Ho attraversato antiche valli siciliane,
luoghi solitari e vecchi viali di campagna,
ho odorato l’essenze profumate delle passate stagioni,
le terre aspre e i sottili incanti con la Bougainville
che si arrampica generosa su vecchi muri di tufo bruciati dal sale
a vedere curiosa l’orizzonte africano che ancora incanta.
Tutto parla di te.
 
Ho scrutato l’acqua del Carboi che pare d’argento e seta fine
sdraiarsi come un vecchio stanco accanto ad una palma araba
che lascia ombre sottili di silenzio
che sanno di ruggine e di profumi antichi.
Tutto parla di te.
 
Dalla terra d’Abruzzo c’è chi scruta ancora curioso la finestra del porto di Sciacca
e continua a incantarsi per le sottili alchimie che nascono dall’anima,
di come suo figlio sa trasformare il piombo più nero del cielo d’inverno
e il rovente rame d’estate in verdi brillanti, in ocre preziose africane e struggenti lacche di garanza che sanno di malva, di miele e di sulla fiorita a primavera.
Tutto parla di te.

Solo la nostalgia, quella più sottile e inquieta
sa colmare il vuoto di un’intera stagione,
sa carpire l’essenza più autentica dell’esserci ancora,
emulando i favolosi ritmi e le antiche cadenze di tempo passato
nella penombra più vera di un’antica e solitaria casa padronale siciliana.
Natura,
tutto
 parla
ancora
di te.
Giovanni Bonanno © 2010
 
 
 
 
“Tra Luce, Malinconia e Memoria”
Presentazione di Giovanni Bonanno
 
             
Vincenzo Nucci da circa un quarantennio di ricerca dipinge ossessivamente i luoghi della memoria, della malinconia, con antiche ville secolari dove il tempo si è apparentemente rappreso e fermato. I suoi primi lavori negli anni Sessanta hanno avuto come tema centrale la guerra in Vietnam e il terremoto in Sicilia con una pittura pienamente aggiornata rispetto l’esperienze culturali e artistiche che si svolgevano in quel tempo in campo internazionale. Dopo circa un decennio di attività, di colpo, ha visto l’artista siciliano allontanarsi dalle vicende prettamente sociali e il tema ricorrente della sua pittura è diventato soltanto la sua Sicilia. Per diversi anni Vincenzo Nucci ha continuato a osservare curioso il paesaggio della sua fascinosa Sciacca con la casa padronale e le inquiete buganvillee fiorite dai colori vellutati che si arrampicano avidi a scrutare il mare Mediterraneo e l’orizzonte immacolato dell’Africa araba. Per molti anni l’artista ha dipinto in modo ossessivo solo paesaggi, quei paesaggi del Belice con  gli orizzonti dati come “logos indefinito”, come superamento del dato provvisorio del reale e del visibile.
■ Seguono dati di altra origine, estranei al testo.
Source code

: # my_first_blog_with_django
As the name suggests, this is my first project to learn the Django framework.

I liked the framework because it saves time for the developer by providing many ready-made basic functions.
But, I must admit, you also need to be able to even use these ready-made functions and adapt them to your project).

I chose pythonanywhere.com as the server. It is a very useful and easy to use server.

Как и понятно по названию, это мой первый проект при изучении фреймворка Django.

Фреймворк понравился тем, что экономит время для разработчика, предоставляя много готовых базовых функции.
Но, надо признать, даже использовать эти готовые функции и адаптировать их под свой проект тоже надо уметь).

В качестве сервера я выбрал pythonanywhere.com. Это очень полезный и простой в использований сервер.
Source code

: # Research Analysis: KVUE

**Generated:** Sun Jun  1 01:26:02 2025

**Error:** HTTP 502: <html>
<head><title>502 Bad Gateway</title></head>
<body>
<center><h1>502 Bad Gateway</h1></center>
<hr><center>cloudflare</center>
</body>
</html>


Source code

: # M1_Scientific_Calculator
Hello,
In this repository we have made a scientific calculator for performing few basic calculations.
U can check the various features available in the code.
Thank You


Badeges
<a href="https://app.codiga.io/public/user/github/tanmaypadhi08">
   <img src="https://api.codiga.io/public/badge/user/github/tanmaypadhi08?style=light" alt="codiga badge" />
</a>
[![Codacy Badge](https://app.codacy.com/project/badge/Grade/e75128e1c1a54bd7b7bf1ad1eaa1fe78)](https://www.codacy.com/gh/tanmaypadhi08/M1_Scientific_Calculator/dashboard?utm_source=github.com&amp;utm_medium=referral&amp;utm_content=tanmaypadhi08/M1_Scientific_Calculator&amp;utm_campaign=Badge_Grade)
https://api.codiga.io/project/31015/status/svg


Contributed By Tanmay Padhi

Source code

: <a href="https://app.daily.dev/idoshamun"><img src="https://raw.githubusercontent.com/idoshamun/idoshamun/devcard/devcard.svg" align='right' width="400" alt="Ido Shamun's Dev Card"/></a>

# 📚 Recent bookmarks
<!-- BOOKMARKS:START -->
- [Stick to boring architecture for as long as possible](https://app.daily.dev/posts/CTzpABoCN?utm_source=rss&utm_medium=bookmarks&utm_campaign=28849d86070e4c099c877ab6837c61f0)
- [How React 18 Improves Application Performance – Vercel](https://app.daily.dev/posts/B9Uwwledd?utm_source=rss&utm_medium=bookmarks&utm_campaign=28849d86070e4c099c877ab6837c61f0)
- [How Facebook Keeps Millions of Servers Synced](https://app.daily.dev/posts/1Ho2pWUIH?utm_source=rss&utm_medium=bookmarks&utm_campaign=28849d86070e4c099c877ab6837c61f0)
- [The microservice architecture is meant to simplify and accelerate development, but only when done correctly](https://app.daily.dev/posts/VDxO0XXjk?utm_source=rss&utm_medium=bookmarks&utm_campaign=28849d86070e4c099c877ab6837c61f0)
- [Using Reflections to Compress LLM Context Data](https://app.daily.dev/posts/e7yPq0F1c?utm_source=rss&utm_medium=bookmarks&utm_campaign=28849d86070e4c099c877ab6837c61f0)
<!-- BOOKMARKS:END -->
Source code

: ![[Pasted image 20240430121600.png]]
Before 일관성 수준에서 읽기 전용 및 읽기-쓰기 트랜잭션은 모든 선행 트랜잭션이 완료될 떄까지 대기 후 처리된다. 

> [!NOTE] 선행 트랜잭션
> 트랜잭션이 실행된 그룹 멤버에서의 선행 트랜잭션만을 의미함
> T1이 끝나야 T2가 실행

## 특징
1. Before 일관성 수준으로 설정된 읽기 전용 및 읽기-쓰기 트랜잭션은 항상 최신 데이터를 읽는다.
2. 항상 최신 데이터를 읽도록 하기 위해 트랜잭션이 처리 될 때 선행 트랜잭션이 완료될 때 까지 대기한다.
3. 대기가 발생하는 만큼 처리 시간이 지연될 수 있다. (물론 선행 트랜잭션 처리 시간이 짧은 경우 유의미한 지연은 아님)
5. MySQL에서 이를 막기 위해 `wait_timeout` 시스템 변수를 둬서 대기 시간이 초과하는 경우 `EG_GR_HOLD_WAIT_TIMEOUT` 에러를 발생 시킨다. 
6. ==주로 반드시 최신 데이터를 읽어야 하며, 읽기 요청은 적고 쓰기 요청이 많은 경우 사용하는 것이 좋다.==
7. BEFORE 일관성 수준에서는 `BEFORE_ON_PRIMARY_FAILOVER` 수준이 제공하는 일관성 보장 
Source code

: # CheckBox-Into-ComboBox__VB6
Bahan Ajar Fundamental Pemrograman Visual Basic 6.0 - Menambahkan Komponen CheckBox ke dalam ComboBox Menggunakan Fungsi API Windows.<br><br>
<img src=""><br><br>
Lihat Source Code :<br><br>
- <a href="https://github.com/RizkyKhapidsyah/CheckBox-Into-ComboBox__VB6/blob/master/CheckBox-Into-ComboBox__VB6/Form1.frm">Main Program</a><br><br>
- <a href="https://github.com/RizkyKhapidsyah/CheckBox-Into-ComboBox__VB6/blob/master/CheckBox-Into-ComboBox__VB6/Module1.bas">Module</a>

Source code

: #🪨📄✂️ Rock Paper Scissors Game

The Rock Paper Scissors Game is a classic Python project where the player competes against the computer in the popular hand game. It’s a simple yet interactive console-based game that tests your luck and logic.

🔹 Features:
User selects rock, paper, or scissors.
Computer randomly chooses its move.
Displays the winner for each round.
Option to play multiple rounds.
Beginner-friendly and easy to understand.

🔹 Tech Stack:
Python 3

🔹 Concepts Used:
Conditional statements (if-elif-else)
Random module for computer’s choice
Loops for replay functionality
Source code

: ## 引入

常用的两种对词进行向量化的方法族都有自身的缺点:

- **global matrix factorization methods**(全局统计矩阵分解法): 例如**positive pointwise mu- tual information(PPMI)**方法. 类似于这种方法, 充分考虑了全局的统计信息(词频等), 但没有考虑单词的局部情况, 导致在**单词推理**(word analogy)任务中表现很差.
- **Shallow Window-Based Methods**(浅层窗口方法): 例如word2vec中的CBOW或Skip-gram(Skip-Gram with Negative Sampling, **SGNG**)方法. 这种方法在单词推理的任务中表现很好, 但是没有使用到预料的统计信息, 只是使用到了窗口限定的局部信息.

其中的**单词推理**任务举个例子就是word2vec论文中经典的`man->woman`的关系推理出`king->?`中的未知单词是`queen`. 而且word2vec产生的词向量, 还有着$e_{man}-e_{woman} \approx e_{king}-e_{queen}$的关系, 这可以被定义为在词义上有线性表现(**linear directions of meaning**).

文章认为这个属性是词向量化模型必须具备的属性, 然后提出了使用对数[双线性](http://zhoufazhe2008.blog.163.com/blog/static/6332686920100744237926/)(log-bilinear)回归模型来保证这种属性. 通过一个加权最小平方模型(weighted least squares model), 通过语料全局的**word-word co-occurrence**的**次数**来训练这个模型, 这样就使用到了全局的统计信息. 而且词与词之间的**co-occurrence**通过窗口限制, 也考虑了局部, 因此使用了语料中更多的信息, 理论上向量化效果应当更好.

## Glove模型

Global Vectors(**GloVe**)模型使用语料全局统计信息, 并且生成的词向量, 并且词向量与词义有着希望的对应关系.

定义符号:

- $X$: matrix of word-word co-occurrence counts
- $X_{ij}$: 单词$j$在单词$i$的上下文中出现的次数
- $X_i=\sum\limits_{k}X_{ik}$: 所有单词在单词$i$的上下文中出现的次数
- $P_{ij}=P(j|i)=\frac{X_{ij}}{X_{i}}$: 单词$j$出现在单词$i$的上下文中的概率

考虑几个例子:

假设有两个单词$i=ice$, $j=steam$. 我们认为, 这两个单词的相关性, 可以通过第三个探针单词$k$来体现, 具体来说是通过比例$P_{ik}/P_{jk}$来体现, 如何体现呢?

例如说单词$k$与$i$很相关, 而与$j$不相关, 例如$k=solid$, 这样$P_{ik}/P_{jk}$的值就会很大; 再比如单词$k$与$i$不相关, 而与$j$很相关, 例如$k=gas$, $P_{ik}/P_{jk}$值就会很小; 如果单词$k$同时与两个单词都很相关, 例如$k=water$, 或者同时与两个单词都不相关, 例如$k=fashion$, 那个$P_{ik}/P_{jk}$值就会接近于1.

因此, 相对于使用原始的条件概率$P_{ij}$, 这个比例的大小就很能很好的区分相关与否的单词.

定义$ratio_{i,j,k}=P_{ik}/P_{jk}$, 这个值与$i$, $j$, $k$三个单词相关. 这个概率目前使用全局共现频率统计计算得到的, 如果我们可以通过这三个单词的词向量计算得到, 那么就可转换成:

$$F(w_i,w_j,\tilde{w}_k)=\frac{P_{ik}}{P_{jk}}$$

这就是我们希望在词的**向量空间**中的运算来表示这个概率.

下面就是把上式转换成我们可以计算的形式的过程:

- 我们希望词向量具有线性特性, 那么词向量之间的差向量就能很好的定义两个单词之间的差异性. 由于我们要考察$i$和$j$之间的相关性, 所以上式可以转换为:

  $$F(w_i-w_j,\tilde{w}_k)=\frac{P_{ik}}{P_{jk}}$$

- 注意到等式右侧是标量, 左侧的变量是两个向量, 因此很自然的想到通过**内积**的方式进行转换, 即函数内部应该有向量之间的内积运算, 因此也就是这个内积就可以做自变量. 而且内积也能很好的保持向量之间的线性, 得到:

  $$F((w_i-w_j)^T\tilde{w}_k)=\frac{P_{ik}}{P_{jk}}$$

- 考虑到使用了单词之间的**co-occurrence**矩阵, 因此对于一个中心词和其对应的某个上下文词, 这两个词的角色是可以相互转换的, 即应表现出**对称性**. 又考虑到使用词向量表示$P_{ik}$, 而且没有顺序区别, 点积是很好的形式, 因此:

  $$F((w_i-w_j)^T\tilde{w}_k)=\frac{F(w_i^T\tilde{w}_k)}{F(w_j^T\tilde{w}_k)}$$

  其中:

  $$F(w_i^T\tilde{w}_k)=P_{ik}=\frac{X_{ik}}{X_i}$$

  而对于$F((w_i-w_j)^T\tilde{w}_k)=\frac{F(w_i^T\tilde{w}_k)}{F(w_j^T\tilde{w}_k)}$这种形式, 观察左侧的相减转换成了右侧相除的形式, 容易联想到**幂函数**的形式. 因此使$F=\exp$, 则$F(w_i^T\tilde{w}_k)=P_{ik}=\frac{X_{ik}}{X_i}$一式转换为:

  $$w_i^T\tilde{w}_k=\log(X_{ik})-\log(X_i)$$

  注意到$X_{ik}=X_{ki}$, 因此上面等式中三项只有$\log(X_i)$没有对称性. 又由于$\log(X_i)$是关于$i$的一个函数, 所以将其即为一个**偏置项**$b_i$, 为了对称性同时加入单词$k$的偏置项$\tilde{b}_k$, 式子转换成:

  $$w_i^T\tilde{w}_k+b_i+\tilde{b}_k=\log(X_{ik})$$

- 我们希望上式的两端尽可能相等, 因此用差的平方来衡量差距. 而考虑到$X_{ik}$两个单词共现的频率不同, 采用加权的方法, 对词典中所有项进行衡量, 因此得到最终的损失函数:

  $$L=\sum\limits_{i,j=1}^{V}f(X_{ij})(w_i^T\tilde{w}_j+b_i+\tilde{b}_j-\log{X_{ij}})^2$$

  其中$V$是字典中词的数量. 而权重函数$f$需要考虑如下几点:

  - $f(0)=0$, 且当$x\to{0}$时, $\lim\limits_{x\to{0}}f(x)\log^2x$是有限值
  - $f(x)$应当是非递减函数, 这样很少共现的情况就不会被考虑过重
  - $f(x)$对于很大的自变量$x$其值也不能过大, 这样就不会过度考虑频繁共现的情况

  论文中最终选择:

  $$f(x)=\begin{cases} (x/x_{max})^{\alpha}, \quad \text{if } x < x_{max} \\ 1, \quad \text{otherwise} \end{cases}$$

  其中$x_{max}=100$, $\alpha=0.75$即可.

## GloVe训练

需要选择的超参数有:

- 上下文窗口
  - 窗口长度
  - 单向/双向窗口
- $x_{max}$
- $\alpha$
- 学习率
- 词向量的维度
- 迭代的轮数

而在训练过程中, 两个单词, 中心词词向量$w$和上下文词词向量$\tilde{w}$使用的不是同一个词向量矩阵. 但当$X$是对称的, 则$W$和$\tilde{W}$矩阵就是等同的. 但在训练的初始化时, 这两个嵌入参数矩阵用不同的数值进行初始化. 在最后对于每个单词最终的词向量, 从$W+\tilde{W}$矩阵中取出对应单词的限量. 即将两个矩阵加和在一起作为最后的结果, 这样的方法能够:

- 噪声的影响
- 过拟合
Un visibile che s’incarna nella figurazione ma nel contempo la trascende e la proietta in una dimensione soffusa, intima  in cui l’apparire si trasforma in essenza malinconica carica di silenzio e di cose non completamente svelate. L’artista ormai lavora  sul crinale ossessivo di una figurazione in cui le immagini vivono la dimensione sospesa  e impalpabile del momento.
Sono magiche visioni che si posizionano  metaforicamente tra natura e storia, tra coscienza e sofferta aspirazione. La tela di Nucci non è altro che il “sudario della memoria”, dei ricordi rappresi, del passato trascorso che affiora come dolce ricordo  e si condensa in materia più concreta e lirica. La visione dell’artista saccense nasce quindi  da questa   particolare capacità di trasportarci in un altrove praticabile in cui sentiamo persino i suoni, gli odori e i profumi delle diverse stagioni isolane; l’odore di terra dopo un temporale, il profumo del basilico, le cicale sospese all’ombra di una palma gentilizia a cantare e ricordarci i memorabili momenti di vita trascorsi accanto ad un solitario casolare di campagna.  Insomma, la pittura di Enzo  Nucci è intrisa di insolite memorie cariche di nostalgia e  di profondo e assorto silenzio. Il paesaggio per l’artista siciliano non è semplice descrizione o pura sensazione percettiva ma inesorabile ossessione, struggente apparizione di memorie di luce non del tutto corporee ma che lasciano comunque tracce sostanziali ancora visibili. Tutta la sua pittura è intrisa di passato, di ricordi sedimentati in una dimensione  alquanto provvisoria ma immediata. 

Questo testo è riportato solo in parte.